I dunno, but I say we took a shellackin’ out here.
I discovered Dr. Demento at age 10 in 1973 the same week I discovered MAD magazine. The first thing I did when I got a tape recorder was to start collecting episodes. If there was a flaw with the show, it was that it was so infrequently infused with new content. I would stop listening for years or decades and when I would tune in again, he was still playing “Fishheads” and “Frosty the Dopeman”. That said, I’m proud of the 100 or so original verses I have personally composed for "Shaving Cream.
Same here, feeling’s shared. Not everyone gets a graceful bow out.
In the times when you had to look for and catch programming as it happened, this was quite the discovery when I first explored this media world back all those decades ago.
Yes! Remember before vcrs, when you had to be home when the programs aired or lose your chance??? One of my sisters told be maybe ten years ago: “DVRs changed my life.” And she was completely serious.
OP poster ought to report the OP post to get the title changed to fix “no long be in”.
One of my all time favorite skits is “Boot to the head” which I found a live-action remake of on YouTube one year and shared to Facebook. It’s a great memory each year when it comes around.
Sad to hear but good to know. I have several of his CDs, including ones from his Fan club, along with a special 10" ruler.
We also listened to it on KMET , along with the “Fish report with a beat”.
There are two- the martial arts school one and the Will.
That song is the ultimate earworm. I’ve had There’s Klingons on the starboard bow, starboard bow, starboard bow stuck in my head for over 30 years.
I’m shocked he’s just now retiring. I grew up listening to his collections. He is a legend.
Dammit, now you got it stuck in my head.
It’s likely we could start a chorus line.
It’s life, Jim, but not as we know it.
I didn’t realize he was still on the air. It’s been forever since any radio station in these parts has run his show.
I first heard him when I was living in St. Louis in 1974. One of the album rock stations ran his show. It was either KSHE (a legendary station that’s still rockin’ after all these years) or the long-defunct KADI. I thought his show was hilarious. Hearing “It’s a Gas” by Alfred E. Neuman on the radio was a cosmic experience indeed. He played goofy but authentic recordings from years past.
I kind of lost interest when he began playing songs that seemed to be created just for his show. They just weren’t as funny as “Everybody Likes My Fanny” by the supremely wacky Benny Bell.

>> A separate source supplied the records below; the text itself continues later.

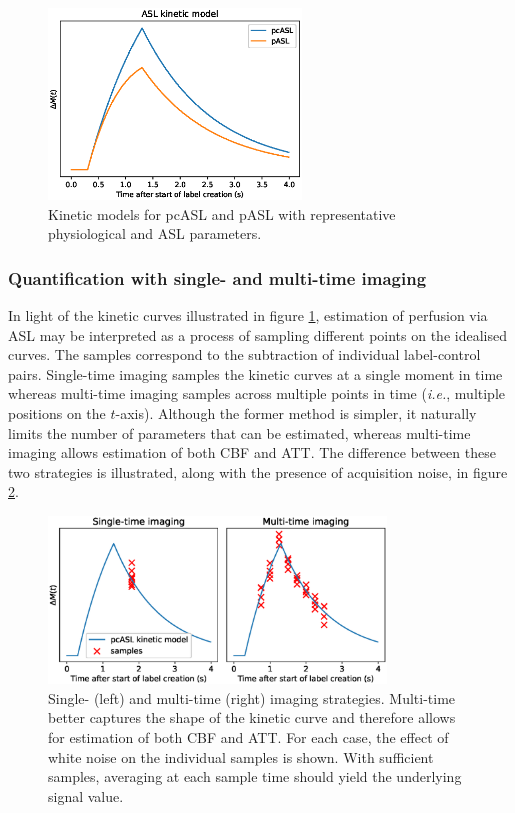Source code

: \documentclass[12pt]{report}
\begin{document}
\begin{figure}[H]
\centering
\includegraphics[width = 0.6\textwidth]{kinetic_curves.eps}
\caption{Kinetic models for pcASL and pASL with representative physiological and ASL parameters.}
\label{kinetic_curves}
\end{figure}

\subsubsection{Quantification with single- and multi-time imaging}

In light of the kinetic curves illustrated in figure \ref{kinetic_curves}, estimation of perfusion via ASL may be interpreted as a process of sampling different points on the idealised curves. The samples correspond to the subtraction of individual label-control pairs. Single-time imaging samples the kinetic curves at a single moment in time whereas multi-time imaging samples across multiple points in time (\textit{i.e.}, multiple positions on the $t$-axis). Although the former method is simpler, it naturally limits the number of parameters that can be estimated, whereas multi-time imaging allows estimation of both CBF and ATT. The difference between these two strategies is illustrated, along with the presence of acquisition noise, in figure \ref{single_multi_noisy}. 

\begin{figure}
\centering
\includegraphics[width = 0.8\textwidth]{single_multi_noisy.eps}
\caption{Single- (left) and multi-time (right) imaging strategies. Multi-time better captures the shape of the kinetic curve and therefore allows for estimation of both CBF and ATT. For each case, the effect of white noise on the individual samples is shown. With sufficient samples, averaging at each sample time should yield the underlying signal value.}
\label{single_multi_noisy}
\end{figure}
\end{document}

I’m sorry to hear he’s hanging up the headphones. I respect a guy who took a crazy obsessive hobby and turned it in a long successful and loved way to make a living. It must have been a lot of fun to be Dr. Demento, don’t ya think?

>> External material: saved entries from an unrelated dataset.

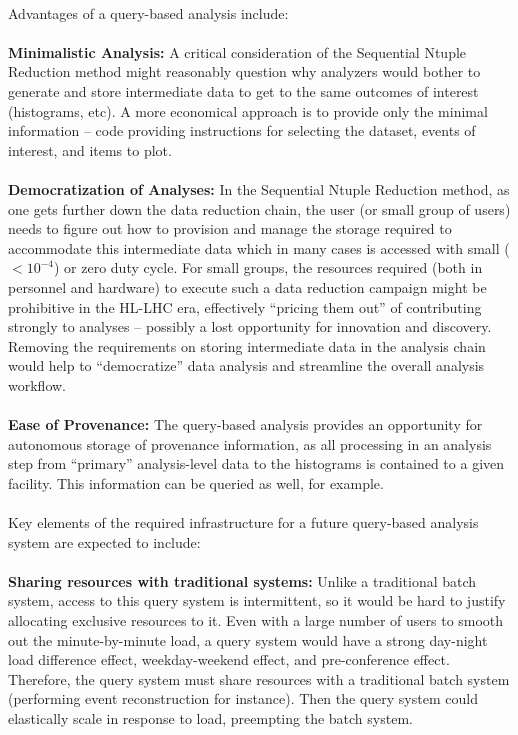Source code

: \documentclass[12pt,a4paper]{article}
\begin{document}
~\\Advantages of a query-based analysis include:\\ \\
{\bf Minimalistic Analysis:} A critical consideration of the Sequential Ntuple Reduction method might reasonably question why analyzers would bother to generate and store intermediate data to get to the same outcomes of interest (histograms, etc). A more economical approach is to provide only the minimal information -- code providing instructions for selecting the dataset, events of interest, and items to plot. \\ \\
{\bf Democratization of Analyses:} In the Sequential Ntuple Reduction method, as one gets further down the data reduction chain, the user (or small group of users) needs to figure out how to provision and manage the storage required to accommodate this intermediate data which in many cases is accessed with small ($<10^{-4}$) or zero duty cycle. For small groups, the resources required (both in personnel and hardware) to execute such a data reduction campaign might be prohibitive in the HL-LHC era, effectively ``pricing them out'' of contributing strongly to analyses -- possibly a lost opportunity for innovation and discovery. Removing the requirements on storing intermediate data in the analysis chain would help to ``democratize'' data analysis and streamline the overall analysis workflow.\\ \\
{\bf Ease of Provenance:} The query-based analysis provides an opportunity for autonomous storage of provenance information, as all processing in an analysis step from ``primary'' analysis-level data to the histograms is contained to a given facility. This information can be queried as well, for example.\\ \\
Key elements of the required infrastructure for a future query-based analysis system are expected to include:\\ \\
{\bf Sharing resources with traditional systems:} Unlike a traditional batch system, access to this query system is intermittent, so it would be hard to justify allocating exclusive resources to it. Even with a large number of users to smooth out the minute-by-minute load, a query system would have a strong day-night load difference effect, weekday-weekend effect, and pre-conference effect. Therefore, the query system must share resources with a traditional batch system (performing event reconstruction for instance). Then the query system could elastically scale in response to load, preempting the batch system.\\ \\
\end{document}
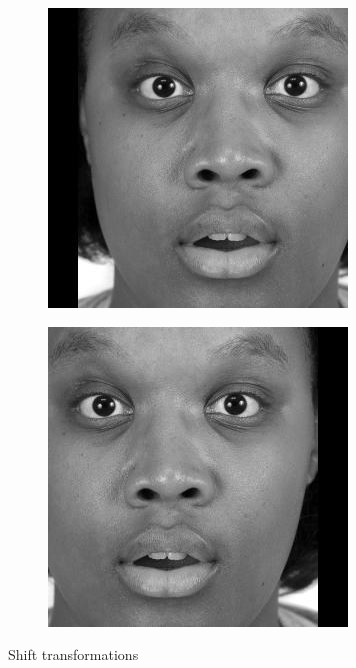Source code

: \begin{figure}[H]
\begin{subfigure}[b]{.3\linewidth}
\includegraphics[width=\linewidth]{img/tests/shifts/shifted_image2.jpg}
\end{subfigure}
\begin{subfigure}[b]{.3\linewidth}
\includegraphics[width=\linewidth]{img/tests/shifts/shifted_image3.jpg}
\end{subfigure}
\caption{Shift transformations}
\end{figure}


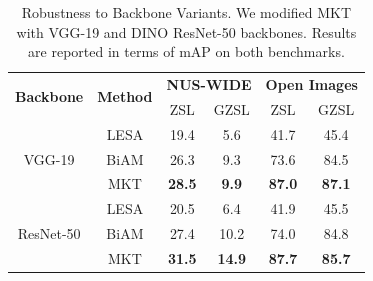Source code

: \begin{table}[t]
\centering
\footnotesize
\caption{Robustness to Backbone Variants. We modified MKT with VGG-19 and DINO ResNet-50 backbones. Results are reported in terms of mAP on both benchmarks. 
}
\begin{tabular}{cccc|cc} 
\toprule[0.15em]
\multirow{2}{*}{\textbf{Backbone}} & \multirow{2}{*}{\textbf{Method}} &
\multicolumn{2}{c}{\textbf{NUS-WIDE}} &  \multicolumn{2}{c}{\textbf{Open Images}} \\
& & ZSL & GZSL & ZSL & GZSL \\
\toprule[0.15em]
\multirow{3}{*}{VGG-19} 
& LESA & 19.4 & 5.6 & 41.7 & 45.4\\
& BiAM & 26.3 & 9.3 & 73.6 & 84.5\\
& MKT & \textbf{28.5} & \textbf{9.9}  
& \textbf{87.0} 
& \textbf{87.1}\\
\hline
\multirow{3}{*}{ResNet-50} 
& LESA & 20.5 & 6.4 & 41.9 & 45.5 \\
& BiAM & 27.4 & 10.2 & 74.0 & 84.8\\
& MKT & \textbf{31.5} & \textbf{14.9}
& \textbf{87.7}
& \textbf{85.7}\\
\bottomrule[0.1em]
\end{tabular}
\label{tab:switch_backbone}
\end{table}
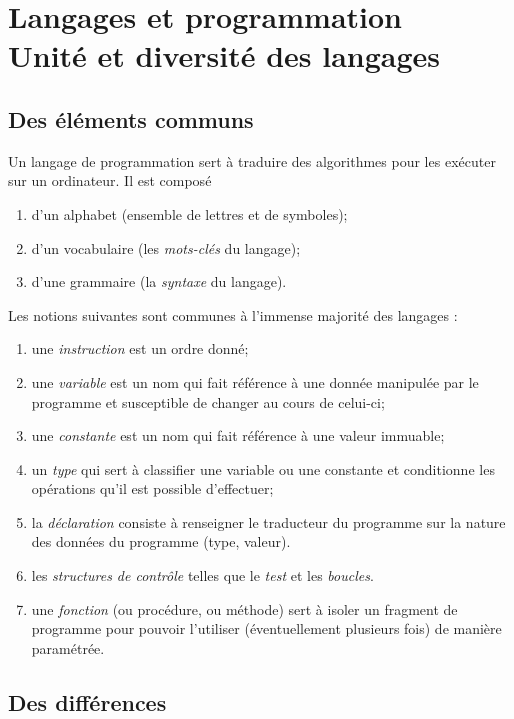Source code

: \documentclass[a4paper,12pt,french]{book}
\begin{document}
\chapter*{\large Langages et programmation\\[-1em]\fontsize{35pt}{42pt}\selectfont\titlefont Unité et diversité des langages}

\section*{Des éléments communs}
Un langage de programmation sert à traduire des algorithmes pour les exécuter sur un ordinateur. Il est composé 
\begin{enumerate}[\textbullet]
	\item 	d'un alphabet (ensemble de lettres et de symboles);
	\item 	d'un vocabulaire (les \textit{mots-clés} du langage);
	\item 	d'une grammaire (la \textit{syntaxe} du langage).
\end{enumerate}

Les notions suivantes sont communes à l'immense majorité des langages :

\begin{enumerate}[\textbullet]
	\item 	une \textit{instruction} est un ordre donné;
	\item 	une \textit{variable} est un nom qui fait référence à une donnée manipulée par le programme et susceptible de changer au cours de celui-ci;
	\item 	une \textit{constante} est un nom qui fait référence à une valeur immuable;
	\item 	un \textit{type} qui sert à classifier une variable ou une constante et conditionne les opérations qu'il est possible d'effectuer;
	\item 	la \textit{déclaration} consiste à renseigner le traducteur du programme sur la nature des données du programme (type, valeur).
	\item 	les \textit{structures de contrôle} telles que le \textit{test} et les \textit{boucles}.
	\item 	une \textit{fonction} (ou procédure, ou méthode) sert à isoler un fragment de programme pour pouvoir l'utiliser (éventuellement plusieurs fois) de manière paramétrée.
\end{enumerate}

\section*{Des différences}
\end{document}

Ye cannae change the laws of physics! Laws of physics! Laws of physics!
Arghh! Make it stop! I curse all of you!
It’s life, Jim, but not as we know it.
Not as we know it.
Not as we know it.
As Czarcasm noted a few posts back, the show ceased running as a syndicated radio program some years ago (2010, if the Doctor’s Wikipedia entry is accurate), and has been online-only since then. So, “still on the air” is relative: he’s still creating new programs, but he hasn’t technically been on the radio for fifteen years.
I listened to Dr D every weekend at college - good times
I’ve met Dr. Demento a few times at science fiction conventions. In addition to participating in panels on various topics, he always DJed a music show. Usually with an SF theme so of course this thread’s earworm was one of the songs.
I realized last night as I was drifting off to sleep that I’d gotten the KMET jingle wrong.
It’s: A little bit of heaven, 94.7, KMET, tweedle dee!
I omitted the call letters. Shame on me.
Oddly the voice actors they got for the male cast members are kinda, sorta close, but Uhura is way way off.
I was going to say, I don’t think any central WI stations carried it, so if you heard it in the 70s, it would retroactively make me mad that I missed it. I think Milwaukee carried it, but we couldn’t get those stations.
In fact, I’ve never heard the show, ever.